I don't know if the CCrane/Saitek charger burps, but it does charge in pulses, I think. I figure that's a fancy way of saying the power supply has poor filtering. , But I suppose there's no reason to filter it if it does no harm. It even pulses the trickle charge. A brief pulse every few seconds.

You can get some insight into its operation by powering it with a bench power supply and watching the current draw. You can see the current ramp up during soft start. You can see the current drop when it switches to top off mode. When I was watching, I think the current reduced to 1/3 the fast charge current. You can see the pulses during trickle charge.
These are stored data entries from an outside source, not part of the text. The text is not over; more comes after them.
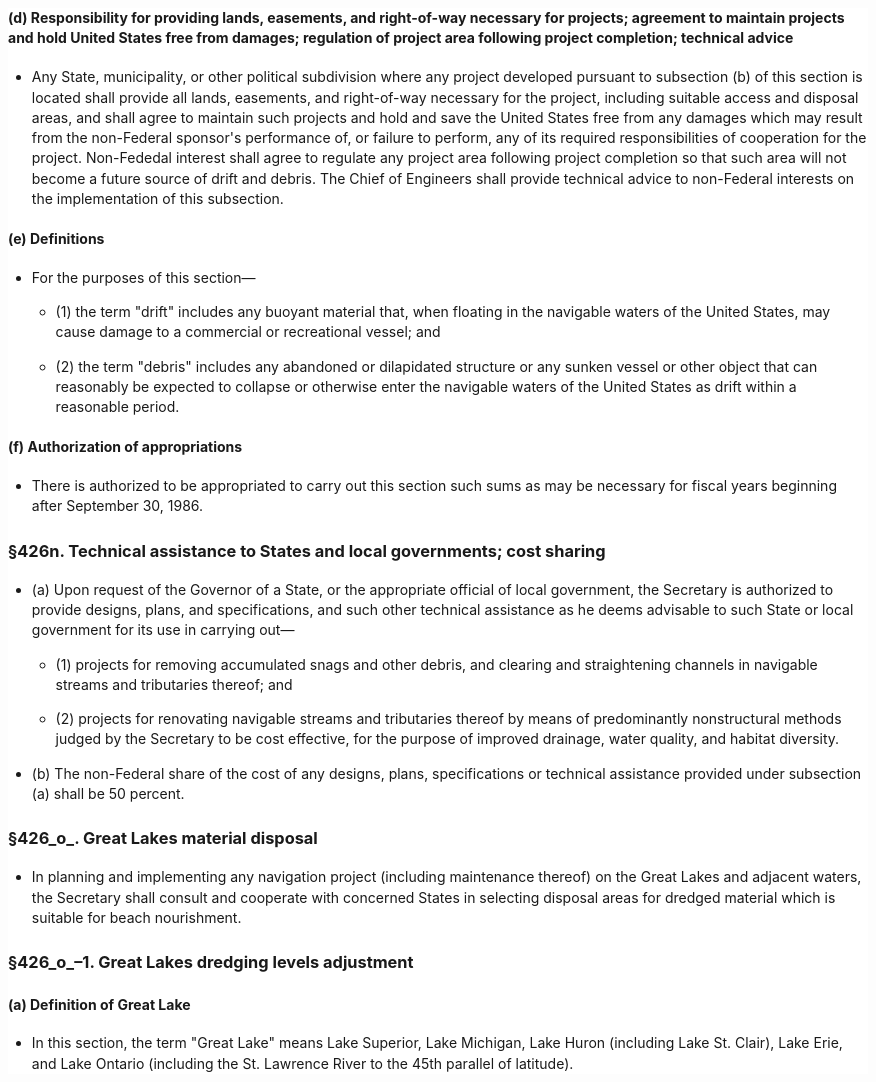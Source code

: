 #### (d) Responsibility for providing lands, easements, and right-of-way necessary for projects; agreement to maintain projects and hold United States free from damages; regulation of project area following project completion; technical advice
* Any State, municipality, or other political subdivision where any project developed pursuant to subsection (b) of this section is located shall provide all lands, easements, and right-of-way necessary for the project, including suitable access and disposal areas, and shall agree to maintain such projects and hold and save the United States free from any damages which may result from the non-Federal sponsor's performance of, or failure to perform, any of its required responsibilities of cooperation for the project. Non-Fededal interest shall agree to regulate any project area following project completion so that such area will not become a future source of drift and debris. The Chief of Engineers shall provide technical advice to non-Federal interests on the implementation of this subsection.

#### (e) Definitions
* For the purposes of this section—

  * (1) the term "drift" includes any buoyant material that, when floating in the navigable waters of the United States, may cause damage to a commercial or recreational vessel; and

  * (2) the term "debris" includes any abandoned or dilapidated structure or any sunken vessel or other object that can reasonably be expected to collapse or otherwise enter the navigable waters of the United States as drift within a reasonable period.

#### (f) Authorization of appropriations
* There is authorized to be appropriated to carry out this section such sums as may be necessary for fiscal years beginning after September 30, 1986.

### §426n. Technical assistance to States and local governments; cost sharing
* (a) Upon request of the Governor of a State, or the appropriate official of local government, the Secretary is authorized to provide designs, plans, and specifications, and such other technical assistance as he deems advisable to such State or local government for its use in carrying out—

  * (1) projects for removing accumulated snags and other debris, and clearing and straightening channels in navigable streams and tributaries thereof; and

  * (2) projects for renovating navigable streams and tributaries thereof by means of predominantly nonstructural methods judged by the Secretary to be cost effective, for the purpose of improved drainage, water quality, and habitat diversity.


* (b) The non-Federal share of the cost of any designs, plans, specifications or technical assistance provided under subsection (a) shall be 50 percent.

### §426_o_. Great Lakes material disposal
* In planning and implementing any navigation project (including maintenance thereof) on the Great Lakes and adjacent waters, the Secretary shall consult and cooperate with concerned States in selecting disposal areas for dredged material which is suitable for beach nourishment.

### §426_o_–1. Great Lakes dredging levels adjustment
#### (a) Definition of Great Lake
* In this section, the term "Great Lake" means Lake Superior, Lake Michigan, Lake Huron (including Lake St. Clair), Lake Erie, and Lake Ontario (including the St. Lawrence River to the 45th parallel of latitude).
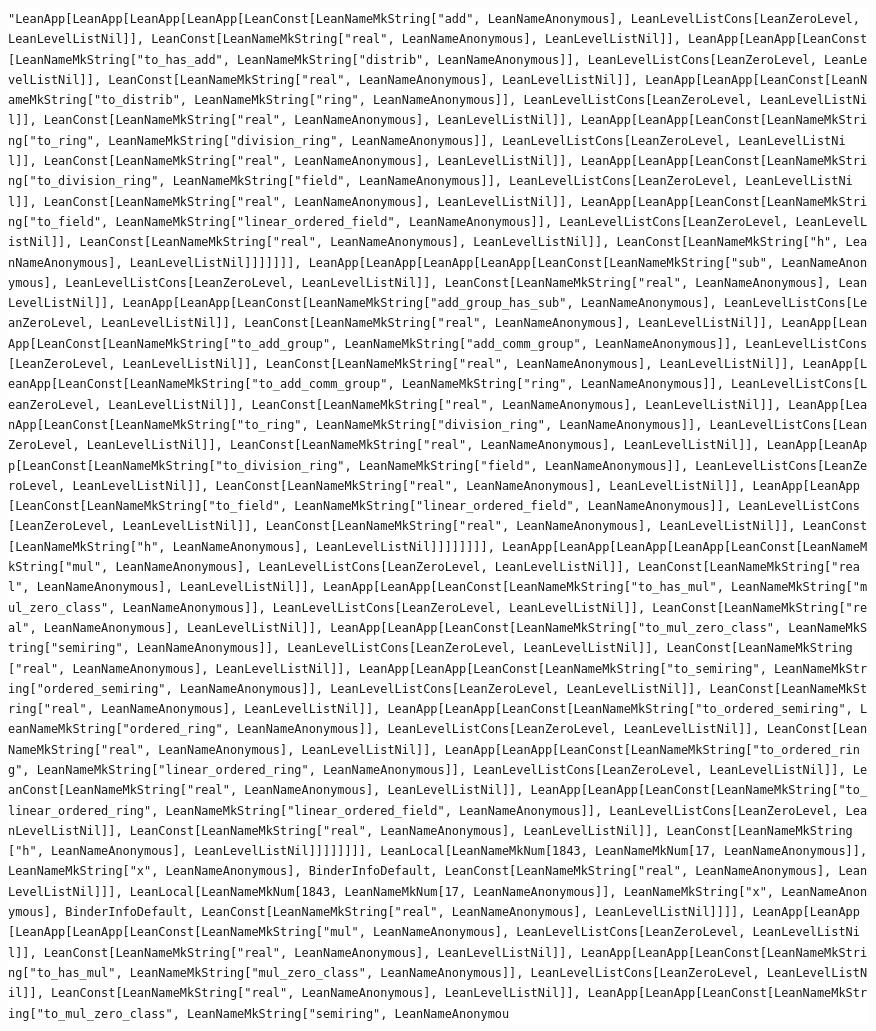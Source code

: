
 ```
"LeanApp[LeanApp[LeanApp[LeanApp[LeanConst[LeanNameMkString["add", LeanNameAnonymous], LeanLevelListCons[LeanZeroLevel, LeanLevelListNil]], LeanConst[LeanNameMkString["real", LeanNameAnonymous], LeanLevelListNil]], LeanApp[LeanApp[LeanConst[LeanNameMkString["to_has_add", LeanNameMkString["distrib", LeanNameAnonymous]], LeanLevelListCons[LeanZeroLevel, LeanLevelListNil]], LeanConst[LeanNameMkString["real", LeanNameAnonymous], LeanLevelListNil]], LeanApp[LeanApp[LeanConst[LeanNameMkString["to_distrib", LeanNameMkString["ring", LeanNameAnonymous]], LeanLevelListCons[LeanZeroLevel, LeanLevelListNil]], LeanConst[LeanNameMkString["real", LeanNameAnonymous], LeanLevelListNil]], LeanApp[LeanApp[LeanConst[LeanNameMkString["to_ring", LeanNameMkString["division_ring", LeanNameAnonymous]], LeanLevelListCons[LeanZeroLevel, LeanLevelListNil]], LeanConst[LeanNameMkString["real", LeanNameAnonymous], LeanLevelListNil]], LeanApp[LeanApp[LeanConst[LeanNameMkString["to_division_ring", LeanNameMkString["field", LeanNameAnonymous]], LeanLevelListCons[LeanZeroLevel, LeanLevelListNil]], LeanConst[LeanNameMkString["real", LeanNameAnonymous], LeanLevelListNil]], LeanApp[LeanApp[LeanConst[LeanNameMkString["to_field", LeanNameMkString["linear_ordered_field", LeanNameAnonymous]], LeanLevelListCons[LeanZeroLevel, LeanLevelListNil]], LeanConst[LeanNameMkString["real", LeanNameAnonymous], LeanLevelListNil]], LeanConst[LeanNameMkString["h", LeanNameAnonymous], LeanLevelListNil]]]]]]], LeanApp[LeanApp[LeanApp[LeanApp[LeanConst[LeanNameMkString["sub", LeanNameAnonymous], LeanLevelListCons[LeanZeroLevel, LeanLevelListNil]], LeanConst[LeanNameMkString["real", LeanNameAnonymous], LeanLevelListNil]], LeanApp[LeanApp[LeanConst[LeanNameMkString["add_group_has_sub", LeanNameAnonymous], LeanLevelListCons[LeanZeroLevel, LeanLevelListNil]], LeanConst[LeanNameMkString["real", LeanNameAnonymous], LeanLevelListNil]], LeanApp[LeanApp[LeanConst[LeanNameMkString["to_add_group", LeanNameMkString["add_comm_group", LeanNameAnonymous]], LeanLevelListCons[LeanZeroLevel, LeanLevelListNil]], LeanConst[LeanNameMkString["real", LeanNameAnonymous], LeanLevelListNil]], LeanApp[LeanApp[LeanConst[LeanNameMkString["to_add_comm_group", LeanNameMkString["ring", LeanNameAnonymous]], LeanLevelListCons[LeanZeroLevel, LeanLevelListNil]], LeanConst[LeanNameMkString["real", LeanNameAnonymous], LeanLevelListNil]], LeanApp[LeanApp[LeanConst[LeanNameMkString["to_ring", LeanNameMkString["division_ring", LeanNameAnonymous]], LeanLevelListCons[LeanZeroLevel, LeanLevelListNil]], LeanConst[LeanNameMkString["real", LeanNameAnonymous], LeanLevelListNil]], LeanApp[LeanApp[LeanConst[LeanNameMkString["to_division_ring", LeanNameMkString["field", LeanNameAnonymous]], LeanLevelListCons[LeanZeroLevel, LeanLevelListNil]], LeanConst[LeanNameMkString["real", LeanNameAnonymous], LeanLevelListNil]], LeanApp[LeanApp[LeanConst[LeanNameMkString["to_field", LeanNameMkString["linear_ordered_field", LeanNameAnonymous]], LeanLevelListCons[LeanZeroLevel, LeanLevelListNil]], LeanConst[LeanNameMkString["real", LeanNameAnonymous], LeanLevelListNil]], LeanConst[LeanNameMkString["h", LeanNameAnonymous], LeanLevelListNil]]]]]]]], LeanApp[LeanApp[LeanApp[LeanApp[LeanConst[LeanNameMkString["mul", LeanNameAnonymous], LeanLevelListCons[LeanZeroLevel, LeanLevelListNil]], LeanConst[LeanNameMkString["real", LeanNameAnonymous], LeanLevelListNil]], LeanApp[LeanApp[LeanConst[LeanNameMkString["to_has_mul", LeanNameMkString["mul_zero_class", LeanNameAnonymous]], LeanLevelListCons[LeanZeroLevel, LeanLevelListNil]], LeanConst[LeanNameMkString["real", LeanNameAnonymous], LeanLevelListNil]], LeanApp[LeanApp[LeanConst[LeanNameMkString["to_mul_zero_class", LeanNameMkString["semiring", LeanNameAnonymous]], LeanLevelListCons[LeanZeroLevel, LeanLevelListNil]], LeanConst[LeanNameMkString["real", LeanNameAnonymous], LeanLevelListNil]], LeanApp[LeanApp[LeanConst[LeanNameMkString["to_semiring", LeanNameMkString["ordered_semiring", LeanNameAnonymous]], LeanLevelListCons[LeanZeroLevel, LeanLevelListNil]], LeanConst[LeanNameMkString["real", LeanNameAnonymous], LeanLevelListNil]], LeanApp[LeanApp[LeanConst[LeanNameMkString["to_ordered_semiring", LeanNameMkString["ordered_ring", LeanNameAnonymous]], LeanLevelListCons[LeanZeroLevel, LeanLevelListNil]], LeanConst[LeanNameMkString["real", LeanNameAnonymous], LeanLevelListNil]], LeanApp[LeanApp[LeanConst[LeanNameMkString["to_ordered_ring", LeanNameMkString["linear_ordered_ring", LeanNameAnonymous]], LeanLevelListCons[LeanZeroLevel, LeanLevelListNil]], LeanConst[LeanNameMkString["real", LeanNameAnonymous], LeanLevelListNil]], LeanApp[LeanApp[LeanConst[LeanNameMkString["to_linear_ordered_ring", LeanNameMkString["linear_ordered_field", LeanNameAnonymous]], LeanLevelListCons[LeanZeroLevel, LeanLevelListNil]], LeanConst[LeanNameMkString["real", LeanNameAnonymous], LeanLevelListNil]], LeanConst[LeanNameMkString["h", LeanNameAnonymous], LeanLevelListNil]]]]]]]], LeanLocal[LeanNameMkNum[1843, LeanNameMkNum[17, LeanNameAnonymous]], LeanNameMkString["x", LeanNameAnonymous], BinderInfoDefault, LeanConst[LeanNameMkString["real", LeanNameAnonymous], LeanLevelListNil]]], LeanLocal[LeanNameMkNum[1843, LeanNameMkNum[17, LeanNameAnonymous]], LeanNameMkString["x", LeanNameAnonymous], BinderInfoDefault, LeanConst[LeanNameMkString["real", LeanNameAnonymous], LeanLevelListNil]]]], LeanApp[LeanApp[LeanApp[LeanApp[LeanConst[LeanNameMkString["mul", LeanNameAnonymous], LeanLevelListCons[LeanZeroLevel, LeanLevelListNil]], LeanConst[LeanNameMkString["real", LeanNameAnonymous], LeanLevelListNil]], LeanApp[LeanApp[LeanConst[LeanNameMkString["to_has_mul", LeanNameMkString["mul_zero_class", LeanNameAnonymous]], LeanLevelListCons[LeanZeroLevel, LeanLevelListNil]], LeanConst[LeanNameMkString["real", LeanNameAnonymous], LeanLevelListNil]], LeanApp[LeanApp[LeanConst[LeanNameMkString["to_mul_zero_class", LeanNameMkString["semiring", LeanNameAnonymou
```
You can see that it charges with a different current depending on what cells you put in, and what their state of charge is.

I guess it has a switching power supply. It has two toroids on the board. I don't know how it dissipates the energy when discharging cells. I don't see any power resistors. Maybe it shoves the energy back into the grid and spins my electric meter backwards, but I doubt it.

Here's what the innards of the CCrane look like. The top board is the user interface. It has an LCD display and switches on the other side.

I just found out that DBL 494 chip is a Daewoo designed for making pulse width modulated switching power supplies. I guess in this case the pulses are going straight into the cells.
http://www.ortodoxism.ro/datasheets/DaewooSemiconductor/mXuuyzs.pdf

I've noticed that the charger is silent when charging, but when discharging it produces a tone that can be heard up close in a quiet room. So what does that mean? Is it changing the electrical energy to acoustical energy and radiating it, or is it a byproduct of spinning my electric meter backwards?

And I also discovered there is a small power resistor on the back of the board. It looks like a .1 ohm 1 watt resistor. Well the color bands are brown-black-silver, and I'm not sure of the wattage. Possibly 2 watt.

The thing that amazes me is there seems to be no brain in this thing. I had assumed the one and only IC was a microcontroller, but apparently that's not the case. Maybe there's a chip hidden under the LCD display. I took one apart once, but I don't remember what I saw under there.